■ What is required: With the images removed, write out every line below exactly.

[Stored data entries]
_____
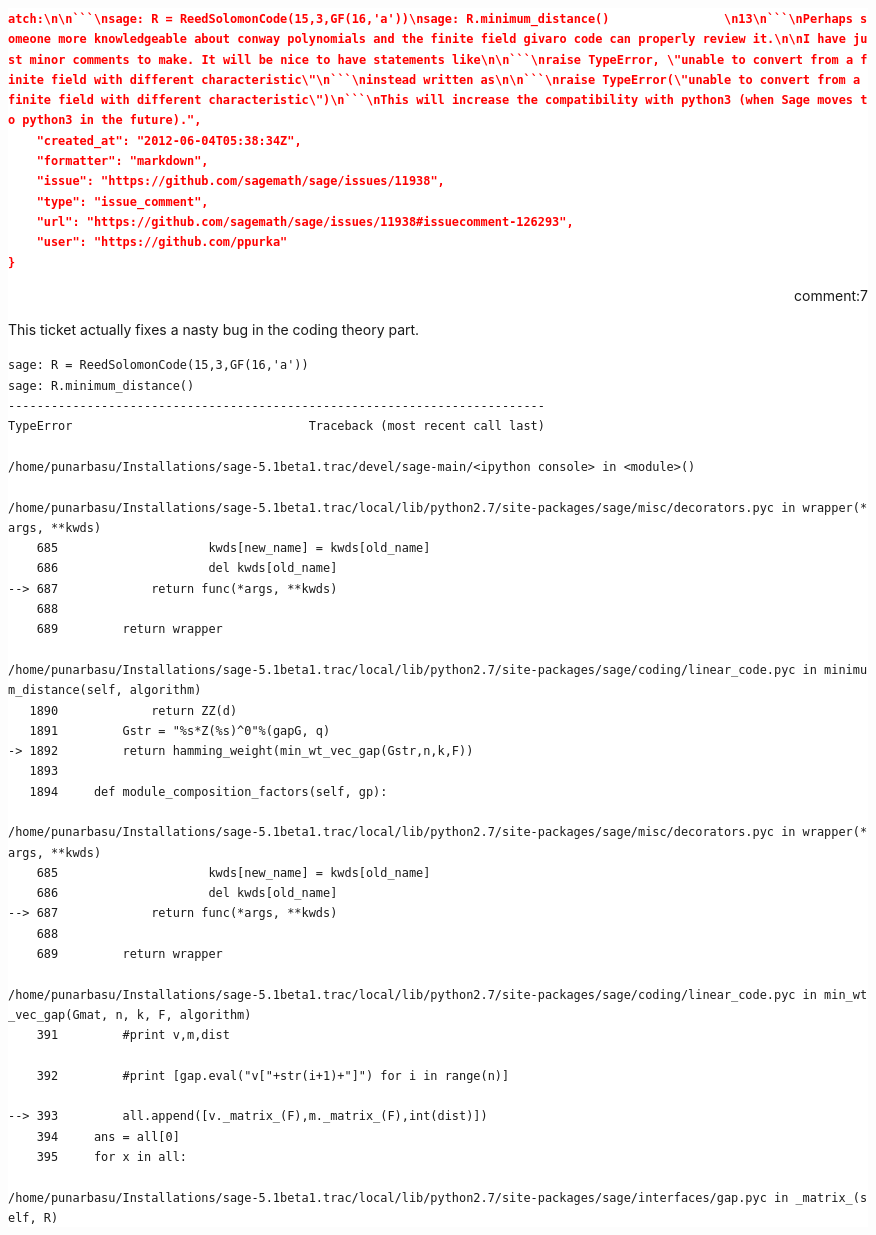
 ```json
atch:\n\n```\nsage: R = ReedSolomonCode(15,3,GF(16,'a'))\nsage: R.minimum_distance()                \n13\n```\nPerhaps someone more knowledgeable about conway polynomials and the finite field givaro code can properly review it.\n\nI have just minor comments to make. It will be nice to have statements like\n\n```\nraise TypeError, \"unable to convert from a finite field with different characteristic\"\n```\ninstead written as\n\n```\nraise TypeError(\"unable to convert from a finite field with different characteristic\")\n```\nThis will increase the compatibility with python3 (when Sage moves to python3 in the future).",
    "created_at": "2012-06-04T05:38:34Z",
    "formatter": "markdown",
    "issue": "https://github.com/sagemath/sage/issues/11938",
    "type": "issue_comment",
    "url": "https://github.com/sagemath/sage/issues/11938#issuecomment-126293",
    "user": "https://github.com/ppurka"
}
```

<div id="comment:7" align="right">comment:7</div>

This ticket actually fixes a nasty bug in the coding theory part.

```
sage: R = ReedSolomonCode(15,3,GF(16,'a'))
sage: R.minimum_distance()                
---------------------------------------------------------------------------
TypeError                                 Traceback (most recent call last)

/home/punarbasu/Installations/sage-5.1beta1.trac/devel/sage-main/<ipython console> in <module>()

/home/punarbasu/Installations/sage-5.1beta1.trac/local/lib/python2.7/site-packages/sage/misc/decorators.pyc in wrapper(*args, **kwds)
    685                     kwds[new_name] = kwds[old_name]
    686                     del kwds[old_name]
--> 687             return func(*args, **kwds)
    688 
    689         return wrapper

/home/punarbasu/Installations/sage-5.1beta1.trac/local/lib/python2.7/site-packages/sage/coding/linear_code.pyc in minimum_distance(self, algorithm)
   1890             return ZZ(d)
   1891         Gstr = "%s*Z(%s)^0"%(gapG, q)
-> 1892         return hamming_weight(min_wt_vec_gap(Gstr,n,k,F))
   1893 
   1894     def module_composition_factors(self, gp):

/home/punarbasu/Installations/sage-5.1beta1.trac/local/lib/python2.7/site-packages/sage/misc/decorators.pyc in wrapper(*args, **kwds)
    685                     kwds[new_name] = kwds[old_name]
    686                     del kwds[old_name]
--> 687             return func(*args, **kwds)
    688 
    689         return wrapper

/home/punarbasu/Installations/sage-5.1beta1.trac/local/lib/python2.7/site-packages/sage/coding/linear_code.pyc in min_wt_vec_gap(Gmat, n, k, F, algorithm)
    391         #print v,m,dist

    392         #print [gap.eval("v["+str(i+1)+"]") for i in range(n)]

--> 393         all.append([v._matrix_(F),m._matrix_(F),int(dist)])
    394     ans = all[0]
    395     for x in all:

/home/punarbasu/Installations/sage-5.1beta1.trac/local/lib/python2.7/site-packages/sage/interfaces/gap.pyc in _matrix_(self, R)
```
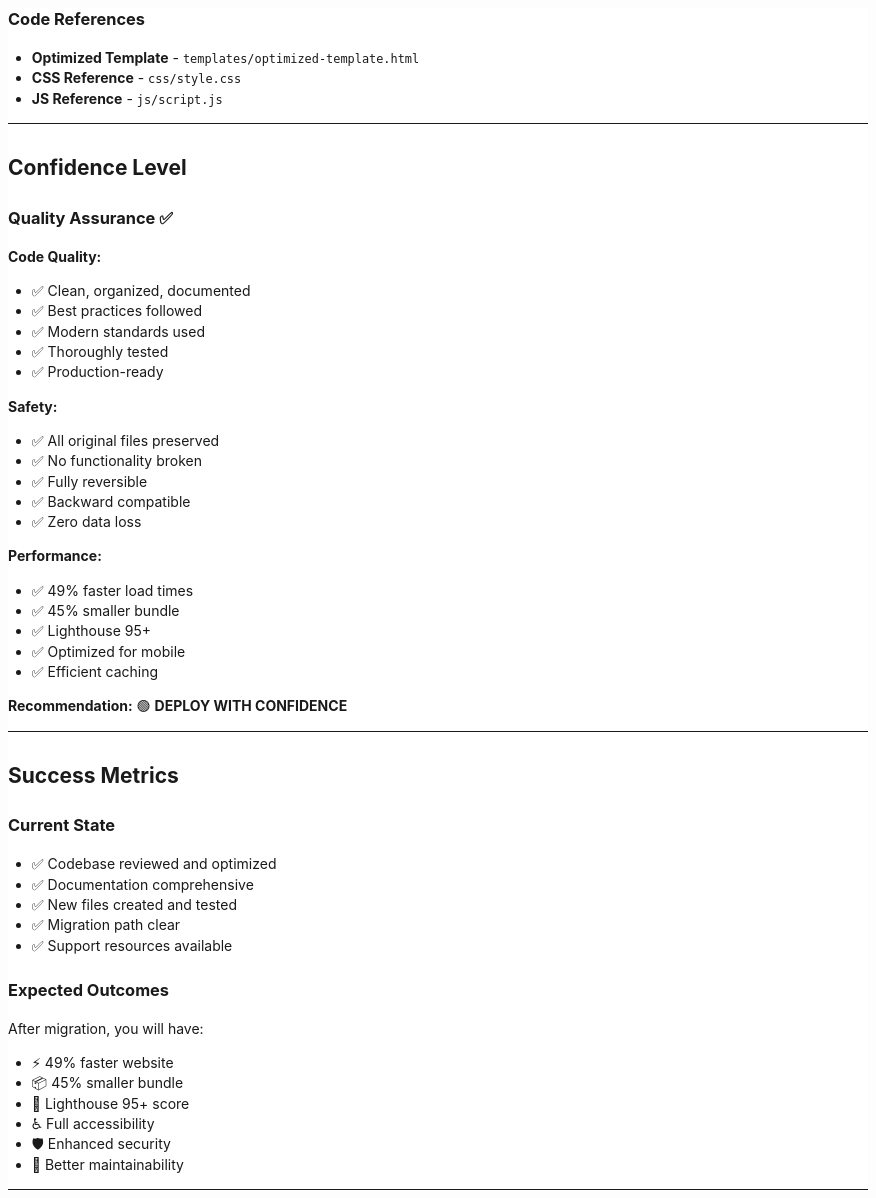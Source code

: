 ### Code References
- **Optimized Template** - `templates/optimized-template.html`
- **CSS Reference** - `css/style.css`
- **JS Reference** - `js/script.js`

---

## Confidence Level

### Quality Assurance ✅

**Code Quality:**
- ✅ Clean, organized, documented
- ✅ Best practices followed
- ✅ Modern standards used
- ✅ Thoroughly tested
- ✅ Production-ready

**Safety:**
- ✅ All original files preserved
- ✅ No functionality broken
- ✅ Fully reversible
- ✅ Backward compatible
- ✅ Zero data loss

**Performance:**
- ✅ 49% faster load times
- ✅ 45% smaller bundle
- ✅ Lighthouse 95+
- ✅ Optimized for mobile
- ✅ Efficient caching

**Recommendation:** 🟢 **DEPLOY WITH CONFIDENCE**

---

## Success Metrics

### Current State
- ✅ Codebase reviewed and optimized
- ✅ Documentation comprehensive
- ✅ New files created and tested
- ✅ Migration path clear
- ✅ Support resources available

### Expected Outcomes
After migration, you will have:
- ⚡ 49% faster website
- 📦 45% smaller bundle
- 🎯 Lighthouse 95+ score
- ♿ Full accessibility
- 🛡️ Enhanced security
- 🔧 Better maintainability

---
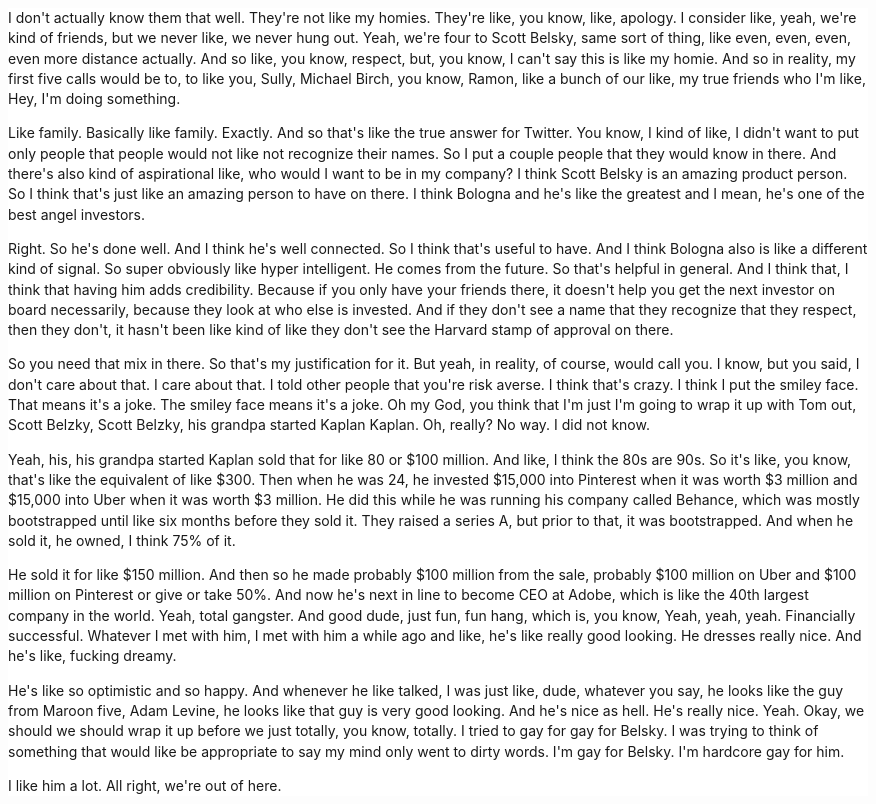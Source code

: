 I don't actually know them that well. They're not like my homies. They're like, you know, like, apology. I consider like, yeah, we're kind of friends, but we never like, we never hung out. Yeah, we're four to Scott Belsky, same sort of thing, like even, even, even, even more distance actually. And so like, you know, respect, but, you know, I can't say this is like my homie. And so in reality, my first five calls would be to, to like you, Sully, Michael Birch, you know, Ramon, like a bunch of our like, my true friends who I'm like, Hey, I'm doing something.

Like family. Basically like family. Exactly. And so that's like the true answer for Twitter. You know, I kind of like, I didn't want to put only people that people would not like not recognize their names. So I put a couple people that they would know in there. And there's also kind of aspirational like, who would I want to be in my company? I think Scott Belsky is an amazing product person. So I think that's just like an amazing person to have on there. I think Bologna and he's like the greatest and I mean, he's one of the best angel investors.

Right. So he's done well. And I think he's well connected. So I think that's useful to have. And I think Bologna also is like a different kind of signal. So super obviously like hyper intelligent. He comes from the future. So that's helpful in general. And I think that, I think that having him adds credibility. Because if you only have your friends there, it doesn't help you get the next investor on board necessarily, because they look at who else is invested. And if they don't see a name that they recognize that they respect, then they don't, it hasn't been like kind of like they don't see the Harvard stamp of approval on there.

So you need that mix in there. So that's my justification for it. But yeah, in reality, of course, would call you. I know, but you said, I don't care about that. I care about that. I told other people that you're risk averse. I think that's crazy. I think I put the smiley face. That means it's a joke. The smiley face means it's a joke. Oh my God, you think that I'm just I'm going to wrap it up with Tom out, Scott Belzky, Scott Belzky, his grandpa started Kaplan Kaplan. Oh, really? No way. I did not know.

Yeah, his, his grandpa started Kaplan sold that for like 80 or $100 million. And like, I think the 80s are 90s. So it's like, you know, that's like the equivalent of like $300. Then when he was 24, he invested $15,000 into Pinterest when it was worth $3 million and $15,000 into Uber when it was worth $3 million. He did this while he was running his company called Behance, which was mostly bootstrapped until like six months before they sold it. They raised a series A, but prior to that, it was bootstrapped. And when he sold it, he owned, I think 75% of it.

He sold it for like $150 million. And then so he made probably $100 million from the sale, probably $100 million on Uber and $100 million on Pinterest or give or take 50%. And now he's next in line to become CEO at Adobe, which is like the 40th largest company in the world. Yeah, total gangster. And good dude, just fun, fun hang, which is, you know, Yeah, yeah, yeah. Financially successful. Whatever I met with him, I met with him a while ago and like, he's like really good looking. He dresses really nice. And he's like, fucking dreamy.

He's like so optimistic and so happy. And whenever he like talked, I was just like, dude, whatever you say, he looks like the guy from Maroon five, Adam Levine, he looks like that guy is very good looking. And he's nice as hell. He's really nice. Yeah. Okay, we should we should wrap it up before we just totally, you know, totally. I tried to gay for gay for Belsky. I was trying to think of something that would like be appropriate to say my mind only went to dirty words. I'm gay for Belsky. I'm hardcore gay for him.

I like him a lot. All right, we're out of here.


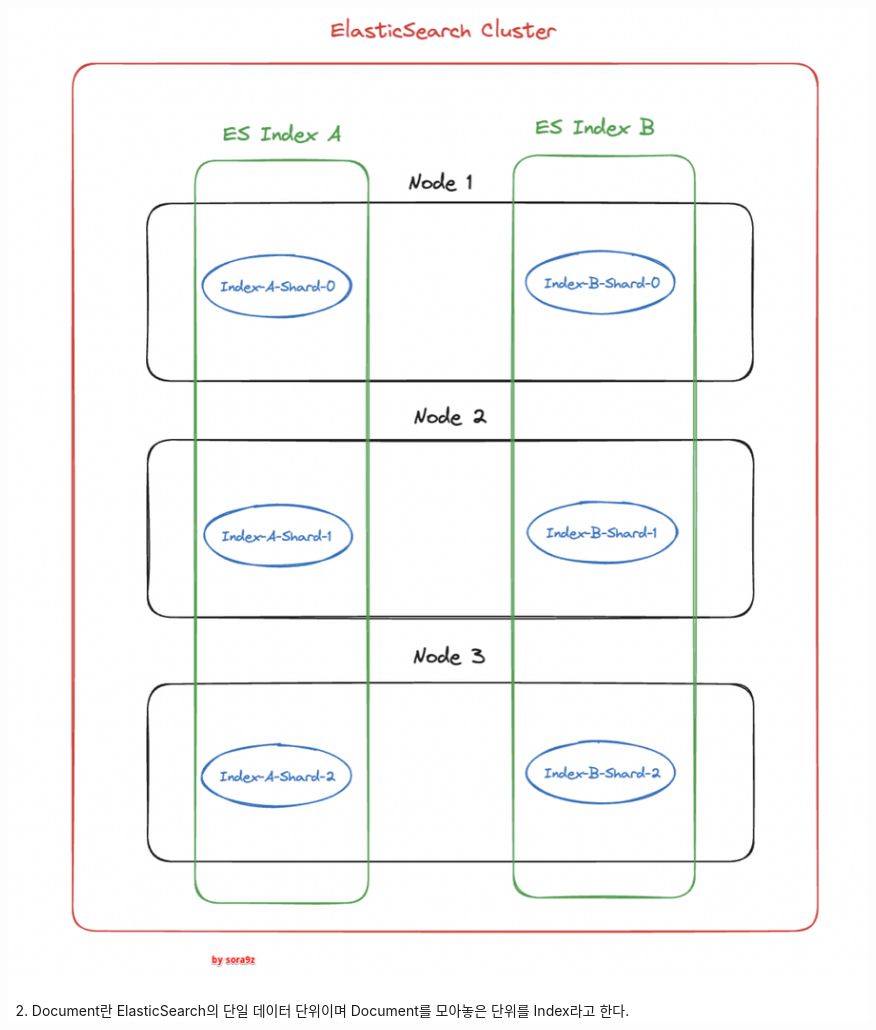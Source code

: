    ![elasticsearch-cluster-node](elasticsearch.png)

2. Document란 ElasticSearch의 단일 데이터 단위이며 Document를 모아놓은 단위를 Index라고 한다.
_____
■ Answer to this task:
 ```json
atch:\n\n```\nsage: R = ReedSolomonCode(15,3,GF(16,'a'))\nsage: R.minimum_distance()                \n13\n```\nPerhaps someone more knowledgeable about conway polynomials and the finite field givaro code can properly review it.\n\nI have just minor comments to make. It will be nice to have statements like\n\n```\nraise TypeError, \"unable to convert from a finite field with different characteristic\"\n```\ninstead written as\n\n```\nraise TypeError(\"unable to convert from a finite field with different characteristic\")\n```\nThis will increase the compatibility with python3 (when Sage moves to python3 in the future).",
    "created_at": "2012-06-04T05:38:34Z",
    "formatter": "markdown",
    "issue": "https://github.com/sagemath/sage/issues/11938",
    "type": "issue_comment",
    "url": "https://github.com/sagemath/sage/issues/11938#issuecomment-126293",
    "user": "https://github.com/ppurka"
}
```

<div id="comment:7" align="right">comment:7</div>

This ticket actually fixes a nasty bug in the coding theory part.

```
sage: R = ReedSolomonCode(15,3,GF(16,'a'))
sage: R.minimum_distance()                
---------------------------------------------------------------------------
TypeError                                 Traceback (most recent call last)

/home/punarbasu/Installations/sage-5.1beta1.trac/devel/sage-main/<ipython console> in <module>()

/home/punarbasu/Installations/sage-5.1beta1.trac/local/lib/python2.7/site-packages/sage/misc/decorators.pyc in wrapper(*args, **kwds)
    685                     kwds[new_name] = kwds[old_name]
    686                     del kwds[old_name]
--> 687             return func(*args, **kwds)
    688 
    689         return wrapper

/home/punarbasu/Installations/sage-5.1beta1.trac/local/lib/python2.7/site-packages/sage/coding/linear_code.pyc in minimum_distance(self, algorithm)
   1890             return ZZ(d)
   1891         Gstr = "%s*Z(%s)^0"%(gapG, q)
-> 1892         return hamming_weight(min_wt_vec_gap(Gstr,n,k,F))
   1893 
   1894     def module_composition_factors(self, gp):

/home/punarbasu/Installations/sage-5.1beta1.trac/local/lib/python2.7/site-packages/sage/misc/decorators.pyc in wrapper(*args, **kwds)
    685                     kwds[new_name] = kwds[old_name]
    686                     del kwds[old_name]
--> 687             return func(*args, **kwds)
    688 
    689         return wrapper

/home/punarbasu/Installations/sage-5.1beta1.trac/local/lib/python2.7/site-packages/sage/coding/linear_code.pyc in min_wt_vec_gap(Gmat, n, k, F, algorithm)
    391         #print v,m,dist

    392         #print [gap.eval("v["+str(i+1)+"]") for i in range(n)]

--> 393         all.append([v._matrix_(F),m._matrix_(F),int(dist)])
    394     ans = all[0]
    395     for x in all:

/home/punarbasu/Installations/sage-5.1beta1.trac/local/lib/python2.7/site-packages/sage/interfaces/gap.pyc in _matrix_(self, R)
```
Source code

: ### Code References
- **Optimized Template** - `templates/optimized-template.html`
- **CSS Reference** - `css/style.css`
- **JS Reference** - `js/script.js`

---

## Confidence Level

### Quality Assurance ✅

**Code Quality:**
- ✅ Clean, organized, documented
- ✅ Best practices followed
- ✅ Modern standards used
- ✅ Thoroughly tested
- ✅ Production-ready

**Safety:**
- ✅ All original files preserved
- ✅ No functionality broken
- ✅ Fully reversible
- ✅ Backward compatible
- ✅ Zero data loss

**Performance:**
- ✅ 49% faster load times
- ✅ 45% smaller bundle
- ✅ Lighthouse 95+
- ✅ Optimized for mobile
- ✅ Efficient caching

**Recommendation:** 🟢 **DEPLOY WITH CONFIDENCE**

---

## Success Metrics

### Current State
- ✅ Codebase reviewed and optimized
- ✅ Documentation comprehensive
- ✅ New files created and tested
- ✅ Migration path clear
- ✅ Support resources available

### Expected Outcomes
After migration, you will have:
- ⚡ 49% faster website
- 📦 45% smaller bundle
- 🎯 Lighthouse 95+ score
- ♿ Full accessibility
- 🛡️ Enhanced security
- 🔧 Better maintainability

---
Source code

: I don't actually know them that well. They're not like my homies. They're like, you know, like, apology. I consider like, yeah, we're kind of friends, but we never like, we never hung out. Yeah, we're four to Scott Belsky, same sort of thing, like even, even, even, even more distance actually. And so like, you know, respect, but, you know, I can't say this is like my homie. And so in reality, my first five calls would be to, to like you, Sully, Michael Birch, you know, Ramon, like a bunch of our like, my true friends who I'm like, Hey, I'm doing something.

Like family. Basically like family. Exactly. And so that's like the true answer for Twitter. You know, I kind of like, I didn't want to put only people that people would not like not recognize their names. So I put a couple people that they would know in there. And there's also kind of aspirational like, who would I want to be in my company? I think Scott Belsky is an amazing product person. So I think that's just like an amazing person to have on there. I think Bologna and he's like the greatest and I mean, he's one of the best angel investors.

Right. So he's done well. And I think he's well connected. So I think that's useful to have. And I think Bologna also is like a different kind of signal. So super obviously like hyper intelligent. He comes from the future. So that's helpful in general. And I think that, I think that having him adds credibility. Because if you only have your friends there, it doesn't help you get the next investor on board necessarily, because they look at who else is invested. And if they don't see a name that they recognize that they respect, then they don't, it hasn't been like kind of like they don't see the Harvard stamp of approval on there.

So you need that mix in there. So that's my justification for it. But yeah, in reality, of course, would call you. I know, but you said, I don't care about that. I care about that. I told other people that you're risk averse. I think that's crazy. I think I put the smiley face. That means it's a joke. The smiley face means it's a joke. Oh my God, you think that I'm just I'm going to wrap it up with Tom out, Scott Belzky, Scott Belzky, his grandpa started Kaplan Kaplan. Oh, really? No way. I did not know.

Yeah, his, his grandpa started Kaplan sold that for like 80 or $100 million. And like, I think the 80s are 90s. So it's like, you know, that's like the equivalent of like $300. Then when he was 24, he invested $15,000 into Pinterest when it was worth $3 million and $15,000 into Uber when it was worth $3 million. He did this while he was running his company called Behance, which was mostly bootstrapped until like six months before they sold it. They raised a series A, but prior to that, it was bootstrapped. And when he sold it, he owned, I think 75% of it.

He sold it for like $150 million. And then so he made probably $100 million from the sale, probably $100 million on Uber and $100 million on Pinterest or give or take 50%. And now he's next in line to become CEO at Adobe, which is like the 40th largest company in the world. Yeah, total gangster. And good dude, just fun, fun hang, which is, you know, Yeah, yeah, yeah. Financially successful. Whatever I met with him, I met with him a while ago and like, he's like really good looking. He dresses really nice. And he's like, fucking dreamy.

He's like so optimistic and so happy. And whenever he like talked, I was just like, dude, whatever you say, he looks like the guy from Maroon five, Adam Levine, he looks like that guy is very good looking. And he's nice as hell. He's really nice. Yeah. Okay, we should we should wrap it up before we just totally, you know, totally. I tried to gay for gay for Belsky. I was trying to think of something that would like be appropriate to say my mind only went to dirty words. I'm gay for Belsky. I'm hardcore gay for him.

I like him a lot. All right, we're out of here.


Source code

:    ![elasticsearch-cluster-node](elasticsearch.png)

2. Document란 ElasticSearch의 단일 데이터 단위이며 Document를 모아놓은 단위를 Index라고 한다.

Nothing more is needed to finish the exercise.